* **Problem requirements**
Line by line, return the listing exactly, without any of the images.
════════
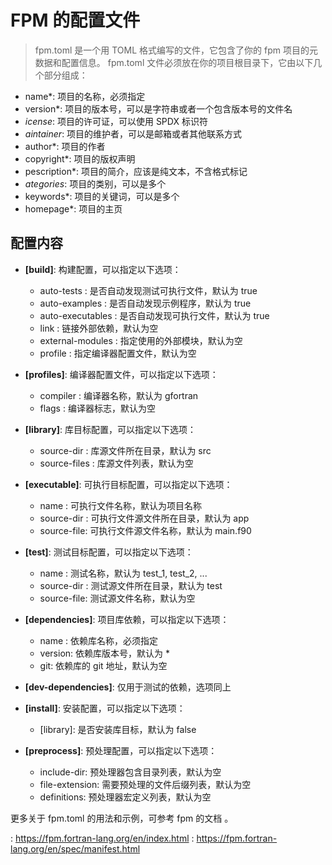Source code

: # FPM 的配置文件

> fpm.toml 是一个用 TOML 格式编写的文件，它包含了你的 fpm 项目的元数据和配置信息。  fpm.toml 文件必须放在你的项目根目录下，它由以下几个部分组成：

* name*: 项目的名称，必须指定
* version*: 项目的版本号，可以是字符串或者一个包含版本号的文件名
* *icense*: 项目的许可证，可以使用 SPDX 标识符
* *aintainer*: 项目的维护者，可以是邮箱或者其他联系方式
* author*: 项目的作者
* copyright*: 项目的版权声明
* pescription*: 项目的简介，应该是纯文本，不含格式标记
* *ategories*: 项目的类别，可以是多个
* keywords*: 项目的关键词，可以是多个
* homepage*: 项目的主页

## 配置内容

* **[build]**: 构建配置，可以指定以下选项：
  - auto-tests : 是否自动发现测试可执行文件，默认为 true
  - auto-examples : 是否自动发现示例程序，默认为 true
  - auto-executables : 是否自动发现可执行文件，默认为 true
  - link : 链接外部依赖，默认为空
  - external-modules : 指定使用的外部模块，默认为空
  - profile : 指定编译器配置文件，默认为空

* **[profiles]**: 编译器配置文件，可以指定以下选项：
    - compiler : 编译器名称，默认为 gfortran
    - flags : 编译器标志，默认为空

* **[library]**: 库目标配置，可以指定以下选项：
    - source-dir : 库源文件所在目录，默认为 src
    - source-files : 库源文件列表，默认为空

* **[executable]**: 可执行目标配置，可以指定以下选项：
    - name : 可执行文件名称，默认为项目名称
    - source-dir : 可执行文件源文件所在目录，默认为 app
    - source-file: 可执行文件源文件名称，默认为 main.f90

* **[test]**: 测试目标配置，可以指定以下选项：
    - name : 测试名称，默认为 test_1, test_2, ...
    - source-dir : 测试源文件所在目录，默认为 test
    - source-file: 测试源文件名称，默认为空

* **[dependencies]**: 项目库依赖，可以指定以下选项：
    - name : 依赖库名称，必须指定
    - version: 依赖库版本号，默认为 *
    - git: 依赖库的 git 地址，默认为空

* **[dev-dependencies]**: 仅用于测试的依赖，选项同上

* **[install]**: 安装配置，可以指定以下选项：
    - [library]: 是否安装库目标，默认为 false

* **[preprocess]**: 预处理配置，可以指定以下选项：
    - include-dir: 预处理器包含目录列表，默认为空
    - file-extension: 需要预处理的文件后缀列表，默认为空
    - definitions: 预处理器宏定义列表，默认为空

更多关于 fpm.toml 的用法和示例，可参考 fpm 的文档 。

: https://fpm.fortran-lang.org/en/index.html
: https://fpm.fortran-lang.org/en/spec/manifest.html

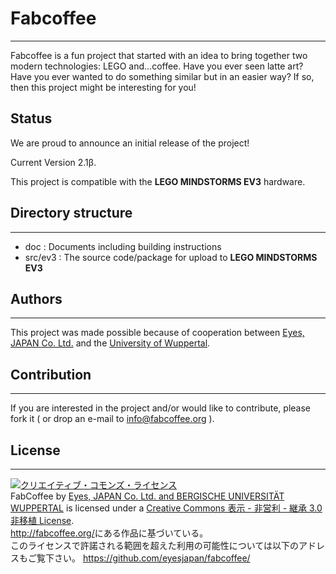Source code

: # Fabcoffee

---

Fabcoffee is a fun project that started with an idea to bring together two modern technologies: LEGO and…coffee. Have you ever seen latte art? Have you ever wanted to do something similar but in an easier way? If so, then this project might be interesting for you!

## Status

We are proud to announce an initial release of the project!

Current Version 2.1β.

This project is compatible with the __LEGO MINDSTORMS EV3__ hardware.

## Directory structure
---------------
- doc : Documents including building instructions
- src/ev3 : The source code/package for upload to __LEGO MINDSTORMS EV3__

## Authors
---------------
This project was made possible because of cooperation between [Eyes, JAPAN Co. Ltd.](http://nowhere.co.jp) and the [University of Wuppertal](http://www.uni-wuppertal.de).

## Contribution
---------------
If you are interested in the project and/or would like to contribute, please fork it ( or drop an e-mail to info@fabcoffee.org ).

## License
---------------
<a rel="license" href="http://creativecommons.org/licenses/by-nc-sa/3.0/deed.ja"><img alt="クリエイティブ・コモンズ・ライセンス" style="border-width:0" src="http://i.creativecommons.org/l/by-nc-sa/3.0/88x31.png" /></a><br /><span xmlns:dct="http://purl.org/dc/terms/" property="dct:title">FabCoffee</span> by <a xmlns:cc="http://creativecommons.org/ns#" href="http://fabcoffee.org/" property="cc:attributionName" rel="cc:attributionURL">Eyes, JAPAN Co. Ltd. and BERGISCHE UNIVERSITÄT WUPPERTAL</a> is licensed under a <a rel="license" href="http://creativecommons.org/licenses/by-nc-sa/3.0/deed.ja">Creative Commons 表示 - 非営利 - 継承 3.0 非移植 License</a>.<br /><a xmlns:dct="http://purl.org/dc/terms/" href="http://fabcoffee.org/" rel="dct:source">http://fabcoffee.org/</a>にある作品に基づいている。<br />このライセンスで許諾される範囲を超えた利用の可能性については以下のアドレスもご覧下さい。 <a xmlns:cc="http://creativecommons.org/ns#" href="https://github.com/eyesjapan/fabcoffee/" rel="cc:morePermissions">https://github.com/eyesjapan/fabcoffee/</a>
════════
* **Response**
Source code

: # FPM 的配置文件

> fpm.toml 是一个用 TOML 格式编写的文件，它包含了你的 fpm 项目的元数据和配置信息。  fpm.toml 文件必须放在你的项目根目录下，它由以下几个部分组成：

* name*: 项目的名称，必须指定
* version*: 项目的版本号，可以是字符串或者一个包含版本号的文件名
* *icense*: 项目的许可证，可以使用 SPDX 标识符
* *aintainer*: 项目的维护者，可以是邮箱或者其他联系方式
* author*: 项目的作者
* copyright*: 项目的版权声明
* pescription*: 项目的简介，应该是纯文本，不含格式标记
* *ategories*: 项目的类别，可以是多个
* keywords*: 项目的关键词，可以是多个
* homepage*: 项目的主页

## 配置内容

* **[build]**: 构建配置，可以指定以下选项：
  - auto-tests : 是否自动发现测试可执行文件，默认为 true
  - auto-examples : 是否自动发现示例程序，默认为 true
  - auto-executables : 是否自动发现可执行文件，默认为 true
  - link : 链接外部依赖，默认为空
  - external-modules : 指定使用的外部模块，默认为空
  - profile : 指定编译器配置文件，默认为空

* **[profiles]**: 编译器配置文件，可以指定以下选项：
    - compiler : 编译器名称，默认为 gfortran
    - flags : 编译器标志，默认为空

* **[library]**: 库目标配置，可以指定以下选项：
    - source-dir : 库源文件所在目录，默认为 src
    - source-files : 库源文件列表，默认为空

* **[executable]**: 可执行目标配置，可以指定以下选项：
    - name : 可执行文件名称，默认为项目名称
    - source-dir : 可执行文件源文件所在目录，默认为 app
    - source-file: 可执行文件源文件名称，默认为 main.f90

* **[test]**: 测试目标配置，可以指定以下选项：
    - name : 测试名称，默认为 test_1, test_2, ...
    - source-dir : 测试源文件所在目录，默认为 test
    - source-file: 测试源文件名称，默认为空

* **[dependencies]**: 项目库依赖，可以指定以下选项：
    - name : 依赖库名称，必须指定
    - version: 依赖库版本号，默认为 *
    - git: 依赖库的 git 地址，默认为空

* **[dev-dependencies]**: 仅用于测试的依赖，选项同上

* **[install]**: 安装配置，可以指定以下选项：
    - [library]: 是否安装库目标，默认为 false

* **[preprocess]**: 预处理配置，可以指定以下选项：
    - include-dir: 预处理器包含目录列表，默认为空
    - file-extension: 需要预处理的文件后缀列表，默认为空
    - definitions: 预处理器宏定义列表，默认为空

更多关于 fpm.toml 的用法和示例，可参考 fpm 的文档 。

: https://fpm.fortran-lang.org/en/index.html
: https://fpm.fortran-lang.org/en/spec/manifest.html

Source code

: # Fabcoffee

---

Fabcoffee is a fun project that started with an idea to bring together two modern technologies: LEGO and…coffee. Have you ever seen latte art? Have you ever wanted to do something similar but in an easier way? If so, then this project might be interesting for you!

## Status

We are proud to announce an initial release of the project!

Current Version 2.1β.

This project is compatible with the __LEGO MINDSTORMS EV3__ hardware.

## Directory structure
---------------
- doc : Documents including building instructions
- src/ev3 : The source code/package for upload to __LEGO MINDSTORMS EV3__

## Authors
---------------
This project was made possible because of cooperation between [Eyes, JAPAN Co. Ltd.](http://nowhere.co.jp) and the [University of Wuppertal](http://www.uni-wuppertal.de).

## Contribution
---------------
If you are interested in the project and/or would like to contribute, please fork it ( or drop an e-mail to info@fabcoffee.org ).

## License
---------------
<a rel="license" href="http://creativecommons.org/licenses/by-nc-sa/3.0/deed.ja"><img alt="クリエイティブ・コモンズ・ライセンス" style="border-width:0" src="http://i.creativecommons.org/l/by-nc-sa/3.0/88x31.png" /></a><br /><span xmlns:dct="http://purl.org/dc/terms/" property="dct:title">FabCoffee</span> by <a xmlns:cc="http://creativecommons.org/ns#" href="http://fabcoffee.org/" property="cc:attributionName" rel="cc:attributionURL">Eyes, JAPAN Co. Ltd. and BERGISCHE UNIVERSITÄT WUPPERTAL</a> is licensed under a <a rel="license" href="http://creativecommons.org/licenses/by-nc-sa/3.0/deed.ja">Creative Commons 表示 - 非営利 - 継承 3.0 非移植 License</a>.<br /><a xmlns:dct="http://purl.org/dc/terms/" href="http://fabcoffee.org/" rel="dct:source">http://fabcoffee.org/</a>にある作品に基づいている。<br />このライセンスで許諾される範囲を超えた利用の可能性については以下のアドレスもご覧下さい。 <a xmlns:cc="http://creativecommons.org/ns#" href="https://github.com/eyesjapan/fabcoffee/" rel="cc:morePermissions">https://github.com/eyesjapan/fabcoffee/</a>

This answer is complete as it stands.